On 23.12.24 15:24, David Woodhouse wrote:
> On Tue, 2024-12-17 at 12:18 +0000, Xen.org security team wrote:
>>               Xen Security Advisory CVE-2024-53241 / XSA-466
>>                                  version 3
>>
>>           Xen hypercall page unsafe against speculative attacks
>>
>> UPDATES IN VERSION 3
>> ====================
>>
>> Update of patch 5, public release.
> 
> Can't we even use the hypercall page early in boot? Surely we have to
> know whether we're running on an Intel or AMD CPU before we get to the
> point where we can enable any of the new control-flow integrity
> support? Do we need to jump through those hoops do do that early
> detection and setup?

The downside of this approach would be to have another variant to do
hypercalls. So you'd have to replace the variant being able to use AMD
or INTEL specific instructions with a function doing the hypercall via
the hypercall page.

I'm planning to send patches for Xen and the kernel to add CPUID feature
bits indicating which instruction to use. This will make life much easier.

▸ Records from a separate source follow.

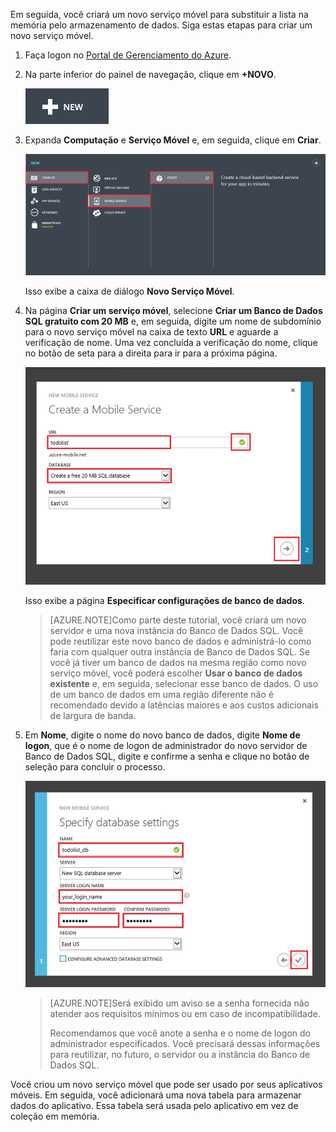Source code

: 

Em seguida, você criará um novo serviço móvel para substituir a lista na memória pelo armazenamento de dados. Siga estas etapas para criar um novo serviço móvel.

1. Faça logon no [Portal de Gerenciamento do Azure](https://manage.windowsazure.com/). 
2.	Na parte inferior do painel de navegação, clique em **+NOVO**.

	![plus-new](./media/mobile-services-create-new-service-data/plus-new.png)

3.	Expanda **Computação** e **Serviço Móvel** e, em seguida, clique em **Criar**.

	![mobile-create](./media/mobile-services-create-new-service-data/mobile-create.png)

    Isso exibe a caixa de diálogo **Novo Serviço Móvel**.

4.	Na página **Criar um serviço móvel**, selecione **Criar um Banco de Dados SQL gratuito com 20 MB** e, em seguida, digite um nome de subdomínio para o novo serviço móvel na caixa de texto **URL** e aguarde a verificação de nome. Uma vez concluída a verificação do nome, clique no botão de seta para a direita para ir para a próxima página.

	![mobile-create-page1](./media/mobile-services-create-new-service-data/mobile-create-page1.png)

    Isso exibe a página **Especificar configurações de banco de dados**.

    
	> [AZURE.NOTE]Como parte deste tutorial, você criará um novo servidor e uma nova instância do Banco de Dados SQL. Você pode reutilizar este novo banco de dados e administrá-lo como faria com qualquer outra instância de Banco de Dados SQL. Se você já tiver um banco de dados na mesma região como novo serviço móvel, você poderá escolher **Usar o banco de dados existente** e, em seguida, selecionar esse banco de dados. O uso de um banco de dados em uma região diferente não é recomendado devido a latências maiores e aos custos adicionais de largura de banda.

5.	Em **Nome**, digite o nome do novo banco de dados, digite **Nome de logon**, que é o nome de logon de administrador do novo servidor de Banco de Dados SQL, digite e confirme a senha e clique no botão de seleção para concluir o processo.

	![mobile-create-page2](./media/mobile-services-create-new-service-data/mobile-create-page2.png)

    
	> [AZURE.NOTE]Será exibido um aviso se a senha fornecida não atender aos requisitos mínimos ou em caso de incompatibilidade.
	>
	> Recomendamos que você anote a senha e o nome de logon do administrador especificados. Você precisará dessas informações para reutilizar, no futuro, o servidor ou a instância do Banco de Dados SQL.

Você criou um novo serviço móvel que pode ser usado por seus aplicativos móveis. Em seguida, você adicionará uma nova tabela para armazenar dados do aplicativo. Essa tabela será usada pelo aplicativo em vez de coleção em memória.

<!---HONumber=July15_HO4-->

> Enabling the hypercall page is also one of the two points where Xen
> will 'latch' that the guest is 64-bit, which affects the layout of the
> shared_info, vcpu_info and runstate structures.
> 
> The other such latching point is when the guest sets
> HVM_PARAM_CALLBACK_IRQ, and I *think* that should work in all
> implementations of the Xen ABI (including QEMU/KVM and EC2). But would
> want to test.
> 
> But perhaps it wouldn't hurt for maximal compatibility for Linux to set
> the hypercall page *anyway*, even if Linux doesn't then use it — or
> only uses it during early boot?

I'm seeing potential problems with that approach when someone is using
an out-of-tree module doing hypercalls.

With having the hypercall page present such a module would add a way to do
speculative attacks, while deleting the hypercall page would result in a
failure trying to load such a module.